*WHAT THE EXERCISE ASKS*
Please reproduce the following records exactly as they appear.
++++ SOURCE DATA ++++
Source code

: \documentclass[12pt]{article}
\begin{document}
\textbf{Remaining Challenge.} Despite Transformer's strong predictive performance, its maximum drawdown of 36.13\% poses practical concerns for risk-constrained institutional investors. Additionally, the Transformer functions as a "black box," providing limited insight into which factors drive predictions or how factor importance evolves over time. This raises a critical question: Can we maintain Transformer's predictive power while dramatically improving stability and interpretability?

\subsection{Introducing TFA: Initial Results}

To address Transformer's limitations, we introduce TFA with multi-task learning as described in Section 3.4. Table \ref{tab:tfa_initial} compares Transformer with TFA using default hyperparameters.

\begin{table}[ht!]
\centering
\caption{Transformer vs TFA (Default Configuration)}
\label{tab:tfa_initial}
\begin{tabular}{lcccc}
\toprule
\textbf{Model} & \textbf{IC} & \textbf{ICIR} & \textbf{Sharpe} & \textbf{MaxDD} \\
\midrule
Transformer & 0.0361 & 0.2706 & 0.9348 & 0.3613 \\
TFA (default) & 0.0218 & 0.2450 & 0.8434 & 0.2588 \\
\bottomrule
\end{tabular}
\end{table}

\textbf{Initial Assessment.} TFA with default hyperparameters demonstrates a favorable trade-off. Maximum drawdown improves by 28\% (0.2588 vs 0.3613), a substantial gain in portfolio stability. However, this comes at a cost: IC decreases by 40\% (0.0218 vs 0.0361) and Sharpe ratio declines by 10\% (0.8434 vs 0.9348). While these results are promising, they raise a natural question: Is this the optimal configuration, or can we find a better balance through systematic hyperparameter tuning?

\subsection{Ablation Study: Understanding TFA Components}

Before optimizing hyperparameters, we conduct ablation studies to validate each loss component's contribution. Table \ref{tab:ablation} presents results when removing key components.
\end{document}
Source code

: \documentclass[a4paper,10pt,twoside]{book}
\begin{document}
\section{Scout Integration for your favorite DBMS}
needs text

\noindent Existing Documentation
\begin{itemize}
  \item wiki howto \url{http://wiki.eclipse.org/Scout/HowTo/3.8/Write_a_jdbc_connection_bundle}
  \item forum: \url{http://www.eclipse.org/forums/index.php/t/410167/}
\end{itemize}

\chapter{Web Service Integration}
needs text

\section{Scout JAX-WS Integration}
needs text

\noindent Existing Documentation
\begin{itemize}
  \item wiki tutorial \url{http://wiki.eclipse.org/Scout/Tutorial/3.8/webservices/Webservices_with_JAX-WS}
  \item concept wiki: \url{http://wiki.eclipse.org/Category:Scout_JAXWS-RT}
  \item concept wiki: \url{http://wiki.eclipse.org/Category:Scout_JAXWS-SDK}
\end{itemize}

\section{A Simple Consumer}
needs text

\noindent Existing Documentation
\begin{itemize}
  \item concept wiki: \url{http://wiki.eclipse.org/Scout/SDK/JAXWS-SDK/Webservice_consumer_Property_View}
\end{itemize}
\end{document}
++++
*ANSWER SPACE*
Source code

: \documentclass[12pt]{article}
\begin{document}
\textbf{Remaining Challenge.} Despite Transformer's strong predictive performance, its maximum drawdown of 36.13\% poses practical concerns for risk-constrained institutional investors. Additionally, the Transformer functions as a "black box," providing limited insight into which factors drive predictions or how factor importance evolves over time. This raises a critical question: Can we maintain Transformer's predictive power while dramatically improving stability and interpretability?

\subsection{Introducing TFA: Initial Results}

To address Transformer's limitations, we introduce TFA with multi-task learning as described in Section 3.4. Table \ref{tab:tfa_initial} compares Transformer with TFA using default hyperparameters.

\begin{table}[ht!]
\centering
\caption{Transformer vs TFA (Default Configuration)}
\label{tab:tfa_initial}
\begin{tabular}{lcccc}
\toprule
\textbf{Model} & \textbf{IC} & \textbf{ICIR} & \textbf{Sharpe} & \textbf{MaxDD} \\
\midrule
Transformer & 0.0361 & 0.2706 & 0.9348 & 0.3613 \\
TFA (default) & 0.0218 & 0.2450 & 0.8434 & 0.2588 \\
\bottomrule
\end{tabular}
\end{table}

\textbf{Initial Assessment.} TFA with default hyperparameters demonstrates a favorable trade-off. Maximum drawdown improves by 28\% (0.2588 vs 0.3613), a substantial gain in portfolio stability. However, this comes at a cost: IC decreases by 40\% (0.0218 vs 0.0361) and Sharpe ratio declines by 10\% (0.8434 vs 0.9348). While these results are promising, they raise a natural question: Is this the optimal configuration, or can we find a better balance through systematic hyperparameter tuning?

\subsection{Ablation Study: Understanding TFA Components}

Before optimizing hyperparameters, we conduct ablation studies to validate each loss component's contribution. Table \ref{tab:ablation} presents results when removing key components.
\end{document}
Source code

: \documentclass[a4paper,10pt,twoside]{book}
\begin{document}
\section{Scout Integration for your favorite DBMS}
needs text

\noindent Existing Documentation
\begin{itemize}
  \item wiki howto \url{http://wiki.eclipse.org/Scout/HowTo/3.8/Write_a_jdbc_connection_bundle}
  \item forum: \url{http://www.eclipse.org/forums/index.php/t/410167/}
\end{itemize}

\chapter{Web Service Integration}
needs text

\section{Scout JAX-WS Integration}
needs text

\noindent Existing Documentation
\begin{itemize}
  \item wiki tutorial \url{http://wiki.eclipse.org/Scout/Tutorial/3.8/webservices/Webservices_with_JAX-WS}
  \item concept wiki: \url{http://wiki.eclipse.org/Category:Scout_JAXWS-RT}
  \item concept wiki: \url{http://wiki.eclipse.org/Category:Scout_JAXWS-SDK}
\end{itemize}

\section{A Simple Consumer}
needs text

\noindent Existing Documentation
\begin{itemize}
  \item concept wiki: \url{http://wiki.eclipse.org/Scout/SDK/JAXWS-SDK/Webservice_consumer_Property_View}
\end{itemize}
\end{document}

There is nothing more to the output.